So, if we’re going to be cyborgs, argues Breseman, let’s be competent, sophisticated cyborgs. For one thing, it’s now in our ability to upgrade beyond the screen. For another, being better cyborgs may make us — paradoxically — more human.

“I’m really concerned about how we integrate human beings into the growing web of technology,” says Breseman, who will speak at O’Reilly’s upcoming Solid conference in San Francisco in May. “It’s easy to get caught up in the ‘cool new thing’ mentality, but you can end up with a situation where the point for the technology is the technology, not the human being using it. It becomes closed rather than inclusive — an ‘app developers developing apps for app developers to develop apps’ kind of thing.”

Those concerns have led Breseman and her colleagues at Technical Machine to the development of the Tessel: an open-source Arduino-style microcontroller that runs JavaScript and allows hardware project prototyping. And not, Breseman emphasizes, the mere prototyping of ‘cool new things’ — rather, the prototyping of things that will connect people to the emerging Internet of Things in ways that have nothing to do with screens or smart phones.

“I’m not talking about smart watches or smart clothing,” explains Breseman. “In a way, they’re already passé. The product line hasn’t caught up with the technology. Think about epidermal circuits — you apply them to your skin in the same way you apply a temporary tattoo.
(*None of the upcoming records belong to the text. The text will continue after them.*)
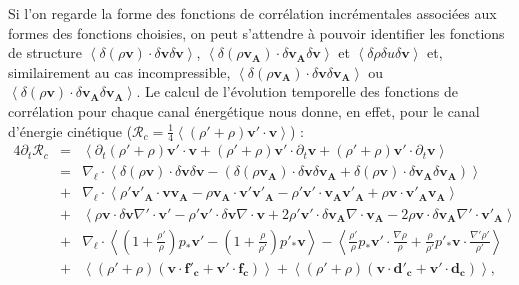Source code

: Si l'on regarde la forme des fonctions de corrélation incrémentales associées aux formes des fonctions choisies, on peut s'attendre à pouvoir identifier les fonctions de structure $\left<\delta \left(\rho\boldsymbol{v}\right) \cdot \delta \boldsymbol{v} \delta \boldsymbol{v}\right>$, $\left<\delta \left(\rho\boldsymbol{v_A}\right) \cdot \delta \boldsymbol{v_A} \delta \boldsymbol{v}\right>$ et $\left<\delta \rho \delta u \delta \boldsymbol{v}\right>$ et, similairement au cas incompressible, $\left<\delta \left(\rho\boldsymbol{v_A}\right) \cdot \delta \boldsymbol{v} \delta \boldsymbol{v_A}\right>$ ou $\left<\delta \left(\rho\boldsymbol{v}\right) \cdot \delta \boldsymbol{v_A} \delta \boldsymbol{v_A}\right>$. Le calcul de l'évolution temporelle des fonctions de corrélation pour chaque canal énergétique nous donne, en effet, pour le canal d'énergie cinétique ($\mathcal{R}_{c} = \frac{1}{4}\left<\left(\rho'+\rho\right)\boldsymbol{v'} \cdot \boldsymbol{v}\right>$) :
\begin{eqnarray}
\label{eq:turb_cpi_Rc} 4\partial_t \mathcal{R}_{c} &=& \left<\partial_t \left(\rho'+\rho\right) \boldsymbol{v'} \cdot  \boldsymbol{v}  +  \left(\rho'+\rho \right) \boldsymbol{v'} \cdot  \partial_t \boldsymbol{v} +   \left(\rho'+\rho\right) \boldsymbol{v'} \cdot  \partial_t \boldsymbol{v} \right>\nonumber \\
&=&\nabla_{\boldsymbol{\ell}} \cdot \left<\delta \left(\rho\boldsymbol{v}\right) \cdot \delta \boldsymbol{v} \delta \boldsymbol{v} -\left(\delta \left(\rho\boldsymbol{v_A}\right) \cdot \delta \boldsymbol{v} \delta \boldsymbol{v_A} + \delta \left(\rho\boldsymbol{v}\right) \cdot \delta \boldsymbol{v_A} \delta \boldsymbol{v_A} \right)\right>\nonumber \\
&+& \nabla_{\boldsymbol{\ell}} \cdot \left<\rho' \boldsymbol{v'_A}\cdot  \boldsymbol{v} \boldsymbol{v_A} -\rho \boldsymbol{v_A}\cdot  \boldsymbol{v'} \boldsymbol{v'_A}-\rho' \boldsymbol{v'} \cdot\boldsymbol{v_A}\boldsymbol{v'_A} +  \rho  \boldsymbol{v} \cdot\boldsymbol{v'_A}\boldsymbol{v_A}\right> \nonumber\\
&+&\left< \rho \boldsymbol{v} \cdot \delta \boldsymbol{v} \nabla' \cdot \boldsymbol{v'} -\rho' \boldsymbol{v'} \cdot \delta \boldsymbol{v} \nabla \cdot \boldsymbol{v} +2 \rho' \boldsymbol{v'} \cdot \delta \boldsymbol{v_A}\nabla \cdot \boldsymbol{v_A} - 2\rho \boldsymbol{v} \cdot \delta \boldsymbol{v_A}\nabla' \cdot \boldsymbol{v'_A}\right> \nonumber\\
&+&  \nabla_{\boldsymbol{\ell}} \cdot \left< \left(1+\frac{\rho'}{\rho}\right)p_*  \boldsymbol{v'} -  \left(1+\frac{\rho}{\rho'}\right)p'_*  \boldsymbol{v} \right>- \left<\frac{\rho'}{\rho} p_*  \boldsymbol{v'} \cdot \frac{\nabla \rho}{\rho} + \frac{\rho}{\rho'} p'_*  \boldsymbol{v} \cdot \frac{\nabla' \rho'}{\rho'} \right>\nonumber\\
&+&  \left<\left(\rho' + \rho\right)\left(\boldsymbol{v} \cdot \boldsymbol{f'_c} + \boldsymbol{v'} \cdot \boldsymbol{f_c}\right) \right>+ \left<\left(\rho' + \rho\right)\left(\boldsymbol{v} \cdot \boldsymbol{d'_c} + \boldsymbol{v'} \cdot \boldsymbol{d_c}\right)\right> ,
\end{eqnarray}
They’ve been around for a couple of years. Something like that has so many potential applications — take the Quantified Self movement, for example. Smart micro devices attached right to the skin would make everything now in use for Quantified Self seem antiquated, trivial.”

Breseman looks to a visionary of the past to extrapolate the future: “In the late 1980s, Mark Weiser coined the term ‘ubiquitous computing‘ to describe a society where computers were so common, so omnipresent, that people would ultimately stop interfacing with them,” Breseman says. “In other words, computers would be everywhere, embedded in the environment. You wouldn’t rely on a specific device for information. The data would be available to you on an ongoing basis, through a variety of non-intrusive — even invisible — sources.”

Weiser described such an era as “… the age of calm technology, when technology recedes into the background of our lives…” That trope — calm technology — is extremely appealing, says Breseman.

“We could stop interacting with our devices, stop staring at screens, and start looking at each other, start talking to each other again,” she says. “I’d find that tremendously exciting.”

Breseman is concerned that the Internet of Things is seen only as a new and shiny buzz phrase. “We should be looking at it as a way to address our needs as human beings,” she says, “to connect people to the Internet more elegantly, not just as a source for more toys. Yes, we are now dependent on information technology. It has expanded our lives, and we don’t want to give it up. But we’re not applying it very well. We could do it so much better.”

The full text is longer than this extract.